It seems as though one can't look anywhere without seeing the end-of-the-century problem mentioned. The date change, best known as the Y2K problem (from December 31, 1999 to January 1, 2000), has many companies scrambling to make sure that the computers they use aren't going to cause any major failures. This issue was originally one that the general public was not aware of. Somewhere along the line, the media caught wind of the situation, and they're now going a long way toward putting fear into people's minds. Is it justified? Will it affect us? Will it affect our Amigas?
The Y2K problem involves computer programs, especially those written for mainframe use, which save the date as a two-digit code. If a computer looks at the number 95, then it automatically see "1995." This was done to conserve both memory and storage. Saving two bytes might not seem like much, but when a program is dealing with a million records' worth of data, the bytes add up quickly. The savings that this made are said to have been substantial.
Contrary to popular belief, this problem didn't just get noticed recently. Programmers have always known about it. Many people use the excuse that the programmers wrote the programs poorly, but that isn't true. I have talked to programmers who wrote code in the 1960s, and who've said that the management at the time just didn't care. They figured that it was impossible for these programs to still be in use 30 years later. Well, here we are, thirty years later, and the companies are now sweating bullets.

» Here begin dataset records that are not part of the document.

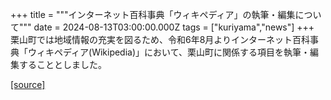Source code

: +++
title = """インターネット百科事典「ウィキペディア」の執筆・編集について"""
date = 2024-08-13T03:00:00.000Z
tags = ["kuriyama","news"]
+++
栗山町では地域情報の充実を図るため、令和6年8月よりインターネット百科事典「ウィキペディア(Wikipedia)」において、栗山町に関係する項目を執筆・編集することとしました。

[[source]](https://www.town.kuriyama.hokkaido.jp/soshiki/53/28460.html)
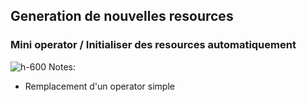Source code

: 
<!-- .slide: class="flex-row center" data-background="./assets/volcamp/bkgnd-main2.png"-->
## Generation de nouvelles resources
### Mini operator / Initialiser des resources automatiquement
![h-600](./assets/volcamp/generating-demo.png)
Notes:
- Remplacement d'un operator simple

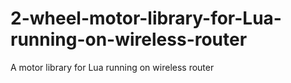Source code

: # 2-wheel-motor-library-for-Lua-running-on-wireless-router
A motor library for Lua running on wireless router
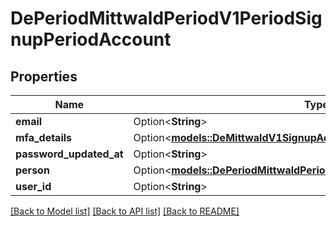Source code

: # DePeriodMittwaldPeriodV1PeriodSignupPeriodAccount

## Properties

Name | Type | Description | Notes
------------ | ------------- | ------------- | -------------
**email** | Option<**String**> |  | [optional]
**mfa_details** | Option<[**models::DeMittwaldV1SignupAccountMfaDetails**](de_mittwald_v1_signup_Account_mfaDetails.md)> |  | [optional]
**password_updated_at** | Option<**String**> |  | [optional]
**person** | Option<[**models::DePeriodMittwaldPeriodV1PeriodCommonsPeriodPerson**](de.mittwald.v1.commons.Person.md)> |  | [optional]
**user_id** | Option<**String**> |  | [optional]

[[Back to Model list]](../README.md#documentation-for-models) [[Back to API list]](../README.md#documentation-for-api-endpoints) [[Back to README]](../README.md)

How could this problem affect us? Some say that it won't have any affect. These people believe that all the programs will be fixed in time, or that the resulting problems won't have any lasting effect. On the other hand, there are groups of people who think that this is going to be the end of the world as we know it. These people think that there will be no electricity or water, banks will fail and civilization will collapse. I don't subscribe to either of these situations. I believe in the middle ground: There will be some problems, but the world will continue on with, at most, a small ripple in day-to-day life.
The media would have it that if your personal computer isn't Y2K-compliant, it will fail to operate altogether on January 1, 2000. This idea stems from the fact that some computers will not boot if the current date is earlier than a certain operating-system date. This is not a fabrication, though it might sound like one. I have read that some early Macintosh computers will have this problem. I'm sure that it isn't limited to the Mac, but it will certainly not affect your Amiga computer. If you wake up on January 1, all dreary-eyed after a long night out celebrating the new millennium, expecting no problems when you turn on your Amiga to write a letter to dear old Grandma, you'll have no problems. There will be no date-related boot problems.
Will our Amiga computers ever be affected by this problem? Depending on which version of the AmigaOS you are running, the answer could be "Yes." Amiga, Inc. set up a web page to comply with the Information and Readiness Disclosure Act of 1998, a U.S. statute enacted on October 19, 1998. I will summarize Amiga Inc's article below. To read the complete document, visit Amiga, Inc. online at:
In a similar fashion to how Unix sets the correct time (but not the way any human would), AmigaOS measures time in the number of seconds that have elapsed since January 1, 1978 (known as the "epoch"). The Amiga did not have a way for the programmer to convert the number of seconds passed since the epoch until AmigaOS 2.0 was introduced. Thus, older software that was created with a less-than-perfect conversion process may not function correctly. It is important to note that this is not the fault of AmigaOS.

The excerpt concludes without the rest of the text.